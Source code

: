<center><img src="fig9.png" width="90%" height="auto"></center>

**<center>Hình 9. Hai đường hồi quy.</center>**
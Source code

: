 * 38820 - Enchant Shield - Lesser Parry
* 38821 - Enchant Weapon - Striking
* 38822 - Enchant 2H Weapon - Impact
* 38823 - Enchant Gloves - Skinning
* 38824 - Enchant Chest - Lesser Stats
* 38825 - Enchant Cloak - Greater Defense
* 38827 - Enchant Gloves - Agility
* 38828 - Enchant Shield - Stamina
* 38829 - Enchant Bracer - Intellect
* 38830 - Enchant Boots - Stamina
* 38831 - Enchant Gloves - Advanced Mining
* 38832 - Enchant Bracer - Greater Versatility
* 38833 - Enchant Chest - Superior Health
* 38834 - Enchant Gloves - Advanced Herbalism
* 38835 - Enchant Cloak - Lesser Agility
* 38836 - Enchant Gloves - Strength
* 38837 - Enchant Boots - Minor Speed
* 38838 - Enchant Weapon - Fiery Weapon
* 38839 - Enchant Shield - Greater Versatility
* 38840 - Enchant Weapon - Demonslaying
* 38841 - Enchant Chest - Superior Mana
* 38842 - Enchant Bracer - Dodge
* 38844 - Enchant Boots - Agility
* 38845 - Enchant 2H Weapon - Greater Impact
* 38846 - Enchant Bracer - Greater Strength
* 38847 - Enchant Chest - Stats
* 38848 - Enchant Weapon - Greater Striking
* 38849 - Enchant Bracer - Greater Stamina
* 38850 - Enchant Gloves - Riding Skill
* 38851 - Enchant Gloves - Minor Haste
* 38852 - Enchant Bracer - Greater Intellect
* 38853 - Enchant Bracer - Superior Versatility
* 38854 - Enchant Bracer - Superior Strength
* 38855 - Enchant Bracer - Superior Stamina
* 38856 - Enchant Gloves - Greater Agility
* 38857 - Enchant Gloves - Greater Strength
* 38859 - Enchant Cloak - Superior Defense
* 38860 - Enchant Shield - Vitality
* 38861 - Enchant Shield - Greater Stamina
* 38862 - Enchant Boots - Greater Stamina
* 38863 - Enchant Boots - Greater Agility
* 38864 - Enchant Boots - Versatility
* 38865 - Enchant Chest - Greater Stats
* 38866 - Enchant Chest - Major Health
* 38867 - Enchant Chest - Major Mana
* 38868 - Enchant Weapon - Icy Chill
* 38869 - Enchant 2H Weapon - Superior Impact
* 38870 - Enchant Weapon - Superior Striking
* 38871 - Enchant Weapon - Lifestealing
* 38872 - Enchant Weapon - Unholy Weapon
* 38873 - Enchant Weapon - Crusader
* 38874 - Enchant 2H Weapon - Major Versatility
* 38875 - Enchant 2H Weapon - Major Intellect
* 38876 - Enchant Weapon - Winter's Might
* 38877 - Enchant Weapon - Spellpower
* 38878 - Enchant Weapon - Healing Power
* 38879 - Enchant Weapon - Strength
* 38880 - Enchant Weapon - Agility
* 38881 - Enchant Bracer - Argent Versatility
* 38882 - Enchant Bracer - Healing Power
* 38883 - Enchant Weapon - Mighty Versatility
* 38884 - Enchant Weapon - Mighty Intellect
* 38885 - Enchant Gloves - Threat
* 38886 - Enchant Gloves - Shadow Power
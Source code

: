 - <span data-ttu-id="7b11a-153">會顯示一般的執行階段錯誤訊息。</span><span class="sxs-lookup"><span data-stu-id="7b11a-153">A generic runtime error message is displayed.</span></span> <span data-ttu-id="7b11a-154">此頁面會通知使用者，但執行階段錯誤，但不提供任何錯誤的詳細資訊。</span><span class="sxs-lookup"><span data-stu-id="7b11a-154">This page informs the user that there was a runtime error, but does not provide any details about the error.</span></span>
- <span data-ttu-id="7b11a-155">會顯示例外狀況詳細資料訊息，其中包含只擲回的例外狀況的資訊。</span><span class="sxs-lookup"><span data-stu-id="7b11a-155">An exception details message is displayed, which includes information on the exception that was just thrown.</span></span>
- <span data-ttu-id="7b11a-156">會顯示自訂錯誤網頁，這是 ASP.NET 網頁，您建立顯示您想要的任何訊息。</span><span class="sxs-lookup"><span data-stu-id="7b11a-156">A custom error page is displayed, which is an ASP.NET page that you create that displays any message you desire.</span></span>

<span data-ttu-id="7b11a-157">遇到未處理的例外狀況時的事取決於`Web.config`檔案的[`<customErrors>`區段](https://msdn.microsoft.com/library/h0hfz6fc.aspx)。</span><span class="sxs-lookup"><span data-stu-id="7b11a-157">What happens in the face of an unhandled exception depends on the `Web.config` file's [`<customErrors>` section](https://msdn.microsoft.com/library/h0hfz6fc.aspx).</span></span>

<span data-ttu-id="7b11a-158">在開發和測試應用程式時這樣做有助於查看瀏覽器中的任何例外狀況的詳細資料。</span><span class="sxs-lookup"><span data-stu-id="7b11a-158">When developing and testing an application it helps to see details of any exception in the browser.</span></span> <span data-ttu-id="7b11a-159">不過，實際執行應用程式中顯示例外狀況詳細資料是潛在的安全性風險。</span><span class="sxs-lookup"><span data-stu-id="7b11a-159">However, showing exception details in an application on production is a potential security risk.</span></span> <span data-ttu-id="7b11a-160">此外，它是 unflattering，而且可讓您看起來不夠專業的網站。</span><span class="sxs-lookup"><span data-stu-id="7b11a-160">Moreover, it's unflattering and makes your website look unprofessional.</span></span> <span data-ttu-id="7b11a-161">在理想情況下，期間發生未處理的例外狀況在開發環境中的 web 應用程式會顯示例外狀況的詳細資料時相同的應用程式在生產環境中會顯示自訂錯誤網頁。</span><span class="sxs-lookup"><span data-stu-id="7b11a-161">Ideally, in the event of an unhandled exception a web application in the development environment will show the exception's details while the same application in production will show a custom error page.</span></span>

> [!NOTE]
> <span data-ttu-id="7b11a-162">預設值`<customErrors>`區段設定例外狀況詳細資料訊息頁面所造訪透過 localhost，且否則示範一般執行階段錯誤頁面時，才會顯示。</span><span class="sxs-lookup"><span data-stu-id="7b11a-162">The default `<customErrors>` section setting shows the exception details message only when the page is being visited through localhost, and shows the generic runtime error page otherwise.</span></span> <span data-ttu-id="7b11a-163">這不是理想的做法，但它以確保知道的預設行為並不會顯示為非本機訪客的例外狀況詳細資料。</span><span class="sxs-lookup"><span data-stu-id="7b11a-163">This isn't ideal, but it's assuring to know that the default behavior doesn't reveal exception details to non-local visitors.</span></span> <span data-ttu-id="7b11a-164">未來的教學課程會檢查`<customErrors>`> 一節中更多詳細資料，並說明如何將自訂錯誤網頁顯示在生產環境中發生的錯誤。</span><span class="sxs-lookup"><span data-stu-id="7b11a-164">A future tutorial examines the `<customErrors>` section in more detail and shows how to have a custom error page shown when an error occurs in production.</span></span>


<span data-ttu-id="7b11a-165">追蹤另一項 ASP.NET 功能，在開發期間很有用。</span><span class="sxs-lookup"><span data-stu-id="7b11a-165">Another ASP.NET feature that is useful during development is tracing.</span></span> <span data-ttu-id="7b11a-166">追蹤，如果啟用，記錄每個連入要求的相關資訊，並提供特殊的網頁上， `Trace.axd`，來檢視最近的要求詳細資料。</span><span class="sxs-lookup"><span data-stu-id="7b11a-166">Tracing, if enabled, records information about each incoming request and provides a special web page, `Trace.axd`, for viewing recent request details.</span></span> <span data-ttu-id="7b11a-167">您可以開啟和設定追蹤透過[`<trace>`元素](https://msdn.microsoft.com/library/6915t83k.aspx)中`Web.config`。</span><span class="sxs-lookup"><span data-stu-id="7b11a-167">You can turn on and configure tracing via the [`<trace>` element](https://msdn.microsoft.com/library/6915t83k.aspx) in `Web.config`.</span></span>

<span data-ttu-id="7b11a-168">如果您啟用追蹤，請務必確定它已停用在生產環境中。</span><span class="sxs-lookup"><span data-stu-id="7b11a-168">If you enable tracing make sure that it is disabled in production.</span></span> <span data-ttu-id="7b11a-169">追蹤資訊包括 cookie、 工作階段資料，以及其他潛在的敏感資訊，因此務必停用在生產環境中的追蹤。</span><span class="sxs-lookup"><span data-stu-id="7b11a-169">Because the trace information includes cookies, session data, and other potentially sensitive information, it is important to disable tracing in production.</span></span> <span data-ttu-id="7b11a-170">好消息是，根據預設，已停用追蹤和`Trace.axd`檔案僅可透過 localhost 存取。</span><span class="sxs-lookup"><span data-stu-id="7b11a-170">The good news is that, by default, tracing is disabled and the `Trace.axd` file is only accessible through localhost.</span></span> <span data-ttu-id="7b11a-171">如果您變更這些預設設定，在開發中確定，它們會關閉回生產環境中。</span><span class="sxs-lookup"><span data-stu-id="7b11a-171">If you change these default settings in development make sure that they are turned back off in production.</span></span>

--- Assigned task ---
Scan the material above and copy every line that holds the string "Mighty".

--- Answer ---
* 38883 - Enchant Weapon - Mighty Versatility
* 38884 - Enchant Weapon - Mighty Intellect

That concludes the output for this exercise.